Classic Chickpea Hummus

Rich, tangy, and ever so versatile. This classic recipe can be eaten atop toasted pita, dolloped on roasted vegetables, or even paired alongside grilled chicken or beef. It’s a simple recipe that proves the delicious potential of marrying only a few ingredients.

This recipe yields 8 servings


INGREDIENTS

  • 15 ounces cooked chickpeas**
  • ¼ cup tahini
  • ¼ cup lemon juice
  • 2 cloves garlic
  • ¼ cup olive oil
  • 1 teaspoon cumin
  • ½ teaspoon crushed red pepper
  • ⅛ teaspoon cayenne (optional)
  • ½ teaspoon sea salt
  • ¼ teaspoon black pepper
  • 2 tablespoons water (optional)
  • 425 grams cooked chickpeas**
  • 57 grams tahini
  • 60 ml lemon juice
  • 2 cloves garlic
  • 60 ml olive oil
  • 1 teaspoon cumin
  • ½ teaspoon crushed red pepper
  • ⅛ teaspoon cayenne (optional)
  • ½ teaspoon sea salt
  • ¼ teaspoon black pepper
  • 2 tablespoons water (optional)

Directions

1. Buy whole chickpeas in bulk at the Farmers’ Market.

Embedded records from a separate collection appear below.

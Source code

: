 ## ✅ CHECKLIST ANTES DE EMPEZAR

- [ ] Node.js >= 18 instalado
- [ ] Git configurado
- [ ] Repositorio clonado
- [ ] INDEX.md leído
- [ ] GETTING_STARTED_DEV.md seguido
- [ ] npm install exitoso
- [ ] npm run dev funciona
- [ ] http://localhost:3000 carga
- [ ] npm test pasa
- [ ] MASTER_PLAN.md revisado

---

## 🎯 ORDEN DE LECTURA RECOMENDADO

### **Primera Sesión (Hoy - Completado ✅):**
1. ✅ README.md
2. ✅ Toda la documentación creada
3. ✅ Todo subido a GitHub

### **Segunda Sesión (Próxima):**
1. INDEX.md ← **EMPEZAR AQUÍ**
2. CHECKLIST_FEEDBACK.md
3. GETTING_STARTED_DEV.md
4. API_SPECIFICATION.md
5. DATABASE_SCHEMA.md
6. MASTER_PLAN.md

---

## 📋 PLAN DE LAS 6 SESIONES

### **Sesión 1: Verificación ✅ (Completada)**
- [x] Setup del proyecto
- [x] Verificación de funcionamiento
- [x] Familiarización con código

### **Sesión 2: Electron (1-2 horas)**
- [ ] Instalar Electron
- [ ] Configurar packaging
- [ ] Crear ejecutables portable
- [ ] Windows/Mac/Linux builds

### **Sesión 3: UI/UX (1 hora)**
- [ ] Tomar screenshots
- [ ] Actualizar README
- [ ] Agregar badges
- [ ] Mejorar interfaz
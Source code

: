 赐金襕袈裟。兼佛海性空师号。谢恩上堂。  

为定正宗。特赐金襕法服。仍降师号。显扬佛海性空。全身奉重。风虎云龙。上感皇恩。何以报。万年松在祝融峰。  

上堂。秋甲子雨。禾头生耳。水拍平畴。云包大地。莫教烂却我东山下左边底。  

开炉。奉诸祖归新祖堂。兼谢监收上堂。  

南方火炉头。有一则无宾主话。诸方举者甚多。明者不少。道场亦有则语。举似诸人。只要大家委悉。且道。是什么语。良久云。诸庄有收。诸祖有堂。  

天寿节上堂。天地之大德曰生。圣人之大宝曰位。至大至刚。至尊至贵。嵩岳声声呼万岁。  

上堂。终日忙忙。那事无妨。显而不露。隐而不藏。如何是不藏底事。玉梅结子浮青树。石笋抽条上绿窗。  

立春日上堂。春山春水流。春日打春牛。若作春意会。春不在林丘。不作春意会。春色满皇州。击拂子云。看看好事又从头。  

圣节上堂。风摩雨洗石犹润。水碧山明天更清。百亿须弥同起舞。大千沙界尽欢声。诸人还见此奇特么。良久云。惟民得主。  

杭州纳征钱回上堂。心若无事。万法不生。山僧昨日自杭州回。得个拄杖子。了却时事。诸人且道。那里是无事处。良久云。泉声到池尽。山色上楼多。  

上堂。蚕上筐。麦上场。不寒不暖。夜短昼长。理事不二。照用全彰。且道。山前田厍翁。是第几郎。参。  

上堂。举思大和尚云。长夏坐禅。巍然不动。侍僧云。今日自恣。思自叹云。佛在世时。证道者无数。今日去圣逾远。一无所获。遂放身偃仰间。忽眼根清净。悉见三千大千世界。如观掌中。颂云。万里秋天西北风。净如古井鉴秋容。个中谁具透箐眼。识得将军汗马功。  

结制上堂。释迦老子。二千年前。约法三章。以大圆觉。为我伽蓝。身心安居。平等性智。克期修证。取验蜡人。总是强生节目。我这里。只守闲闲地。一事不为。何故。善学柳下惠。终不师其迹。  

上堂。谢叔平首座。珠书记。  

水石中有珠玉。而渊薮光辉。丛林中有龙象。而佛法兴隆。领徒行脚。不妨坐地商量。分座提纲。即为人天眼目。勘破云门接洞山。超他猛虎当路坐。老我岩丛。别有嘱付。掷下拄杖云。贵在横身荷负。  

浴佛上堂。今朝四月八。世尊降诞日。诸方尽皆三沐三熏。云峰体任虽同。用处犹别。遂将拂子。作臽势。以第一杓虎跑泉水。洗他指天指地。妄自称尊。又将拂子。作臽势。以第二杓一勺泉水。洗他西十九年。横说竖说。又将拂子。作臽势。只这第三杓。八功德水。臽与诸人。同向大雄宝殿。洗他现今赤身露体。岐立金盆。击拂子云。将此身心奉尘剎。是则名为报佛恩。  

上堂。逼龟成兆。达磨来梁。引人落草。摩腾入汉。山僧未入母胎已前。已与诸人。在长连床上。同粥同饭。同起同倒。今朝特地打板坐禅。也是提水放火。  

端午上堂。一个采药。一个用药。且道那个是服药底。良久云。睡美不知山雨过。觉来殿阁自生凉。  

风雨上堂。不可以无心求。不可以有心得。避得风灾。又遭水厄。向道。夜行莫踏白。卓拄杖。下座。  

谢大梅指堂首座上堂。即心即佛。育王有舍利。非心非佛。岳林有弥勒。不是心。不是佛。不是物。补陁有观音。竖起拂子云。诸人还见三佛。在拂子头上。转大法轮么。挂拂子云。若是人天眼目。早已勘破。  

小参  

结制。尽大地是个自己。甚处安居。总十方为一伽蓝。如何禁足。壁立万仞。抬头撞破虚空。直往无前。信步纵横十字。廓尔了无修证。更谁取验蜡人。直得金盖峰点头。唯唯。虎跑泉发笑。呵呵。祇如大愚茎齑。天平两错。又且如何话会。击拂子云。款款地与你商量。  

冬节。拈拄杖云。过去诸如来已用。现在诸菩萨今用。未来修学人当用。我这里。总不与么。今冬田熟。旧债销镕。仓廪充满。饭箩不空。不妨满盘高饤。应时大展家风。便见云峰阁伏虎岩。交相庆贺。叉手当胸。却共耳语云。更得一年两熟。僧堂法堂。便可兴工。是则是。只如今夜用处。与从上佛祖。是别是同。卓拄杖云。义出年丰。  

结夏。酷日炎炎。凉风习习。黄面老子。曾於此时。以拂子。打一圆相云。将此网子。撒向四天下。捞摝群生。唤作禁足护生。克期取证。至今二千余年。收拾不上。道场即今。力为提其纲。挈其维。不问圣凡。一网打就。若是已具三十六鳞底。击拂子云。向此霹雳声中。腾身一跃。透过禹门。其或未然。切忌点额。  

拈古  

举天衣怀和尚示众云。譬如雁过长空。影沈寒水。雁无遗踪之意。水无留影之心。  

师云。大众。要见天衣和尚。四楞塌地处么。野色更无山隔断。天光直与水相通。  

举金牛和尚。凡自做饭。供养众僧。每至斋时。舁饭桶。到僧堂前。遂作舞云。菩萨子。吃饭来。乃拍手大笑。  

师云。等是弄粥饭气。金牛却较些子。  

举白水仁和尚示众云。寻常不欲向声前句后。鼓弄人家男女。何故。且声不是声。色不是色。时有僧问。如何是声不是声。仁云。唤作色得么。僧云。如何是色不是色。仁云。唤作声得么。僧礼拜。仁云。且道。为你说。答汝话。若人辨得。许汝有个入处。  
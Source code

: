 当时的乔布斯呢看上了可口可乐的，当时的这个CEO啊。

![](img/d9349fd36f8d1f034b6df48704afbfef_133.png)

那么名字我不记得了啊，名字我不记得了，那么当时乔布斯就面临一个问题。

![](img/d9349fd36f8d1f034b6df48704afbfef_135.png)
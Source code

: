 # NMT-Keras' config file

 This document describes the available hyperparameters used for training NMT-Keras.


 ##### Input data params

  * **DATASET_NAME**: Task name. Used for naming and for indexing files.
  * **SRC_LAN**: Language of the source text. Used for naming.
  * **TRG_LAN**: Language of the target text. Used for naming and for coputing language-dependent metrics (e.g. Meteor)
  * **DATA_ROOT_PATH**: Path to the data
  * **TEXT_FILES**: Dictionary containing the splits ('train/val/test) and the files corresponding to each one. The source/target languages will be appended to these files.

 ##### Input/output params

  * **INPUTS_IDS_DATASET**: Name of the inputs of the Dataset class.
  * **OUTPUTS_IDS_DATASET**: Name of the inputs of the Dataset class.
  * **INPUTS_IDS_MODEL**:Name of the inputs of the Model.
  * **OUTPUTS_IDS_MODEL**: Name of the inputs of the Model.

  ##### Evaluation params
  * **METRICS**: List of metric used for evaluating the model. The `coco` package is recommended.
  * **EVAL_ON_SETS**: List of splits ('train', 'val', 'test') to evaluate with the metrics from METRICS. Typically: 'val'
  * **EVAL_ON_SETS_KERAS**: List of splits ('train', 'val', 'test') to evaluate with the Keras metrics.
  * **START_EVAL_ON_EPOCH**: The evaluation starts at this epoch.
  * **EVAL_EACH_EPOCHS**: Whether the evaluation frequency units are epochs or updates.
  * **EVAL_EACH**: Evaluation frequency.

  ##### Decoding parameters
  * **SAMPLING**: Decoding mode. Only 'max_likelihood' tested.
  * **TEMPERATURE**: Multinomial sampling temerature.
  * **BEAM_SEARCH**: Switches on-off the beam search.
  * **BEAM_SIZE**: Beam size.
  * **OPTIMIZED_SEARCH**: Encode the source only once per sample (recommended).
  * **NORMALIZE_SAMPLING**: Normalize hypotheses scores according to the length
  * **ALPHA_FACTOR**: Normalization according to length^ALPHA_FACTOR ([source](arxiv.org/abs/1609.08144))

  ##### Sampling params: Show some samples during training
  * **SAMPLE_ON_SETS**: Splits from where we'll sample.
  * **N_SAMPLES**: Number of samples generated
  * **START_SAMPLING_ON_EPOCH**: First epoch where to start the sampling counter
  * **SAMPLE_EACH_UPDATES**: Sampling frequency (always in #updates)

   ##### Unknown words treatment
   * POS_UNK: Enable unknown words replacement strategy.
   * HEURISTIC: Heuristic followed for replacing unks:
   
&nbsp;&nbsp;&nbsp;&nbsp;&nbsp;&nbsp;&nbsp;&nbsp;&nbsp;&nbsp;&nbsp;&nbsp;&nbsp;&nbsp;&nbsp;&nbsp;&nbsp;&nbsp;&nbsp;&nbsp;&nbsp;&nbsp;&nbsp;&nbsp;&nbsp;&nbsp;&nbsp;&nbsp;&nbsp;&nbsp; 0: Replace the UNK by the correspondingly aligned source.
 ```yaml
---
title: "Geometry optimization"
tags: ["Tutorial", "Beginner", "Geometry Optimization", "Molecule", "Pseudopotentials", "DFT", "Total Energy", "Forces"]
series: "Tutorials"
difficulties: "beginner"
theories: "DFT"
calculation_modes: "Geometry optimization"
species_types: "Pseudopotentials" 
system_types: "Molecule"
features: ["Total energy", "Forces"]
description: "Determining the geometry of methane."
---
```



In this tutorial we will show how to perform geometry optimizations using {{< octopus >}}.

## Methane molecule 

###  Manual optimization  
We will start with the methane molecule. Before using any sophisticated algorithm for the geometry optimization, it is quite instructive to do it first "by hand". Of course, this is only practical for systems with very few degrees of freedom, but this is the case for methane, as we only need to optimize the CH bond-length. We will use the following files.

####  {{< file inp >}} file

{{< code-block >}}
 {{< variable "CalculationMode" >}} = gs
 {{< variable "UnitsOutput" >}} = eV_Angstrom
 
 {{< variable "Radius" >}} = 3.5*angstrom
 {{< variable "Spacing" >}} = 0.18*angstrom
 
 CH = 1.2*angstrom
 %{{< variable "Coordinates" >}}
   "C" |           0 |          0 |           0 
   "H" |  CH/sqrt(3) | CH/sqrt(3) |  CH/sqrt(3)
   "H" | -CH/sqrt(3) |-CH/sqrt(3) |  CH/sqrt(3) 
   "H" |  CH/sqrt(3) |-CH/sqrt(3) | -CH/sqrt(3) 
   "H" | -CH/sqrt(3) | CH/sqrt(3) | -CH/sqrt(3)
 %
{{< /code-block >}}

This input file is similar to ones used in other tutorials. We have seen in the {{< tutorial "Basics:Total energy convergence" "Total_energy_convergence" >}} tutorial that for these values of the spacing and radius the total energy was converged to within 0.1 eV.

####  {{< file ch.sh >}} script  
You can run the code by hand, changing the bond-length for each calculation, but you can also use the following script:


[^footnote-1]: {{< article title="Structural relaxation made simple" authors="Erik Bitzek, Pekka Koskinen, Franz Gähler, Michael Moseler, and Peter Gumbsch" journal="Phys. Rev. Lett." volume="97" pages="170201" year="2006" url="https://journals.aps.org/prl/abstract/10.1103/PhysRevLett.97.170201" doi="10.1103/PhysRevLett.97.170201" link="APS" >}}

The night before, soak 1 ¼ cups of chickpeas in a large bowl of water. (Water should be twice the volume of the chickpeas) 

2. In the morning, drain the chickpeas and place them in a pot over medium heat. Add 1 teaspoon of baking soda and 6 ½ cups of water. Cook for 20-40 minutes, occasionally skimming off the foam that forms on top of the water. 

3. When the chickpeas are soft and easily pierced with a fork, strain them and use a scale to measure 15 ounces for the classic hummus recipe. 

4. Place chickpeas, tahini, lemon juice, garlic and spices in a food processor. Blend for 30-45 seconds. 

5. While the food processor is on high, slowly add olive oil. Blend for another 15 seconds, then check the consistency. Add water if necessary.

6. Serve with crudité or coconut chips.


TIPS

**If buying canned chickpeas, make sure the can is BPA free.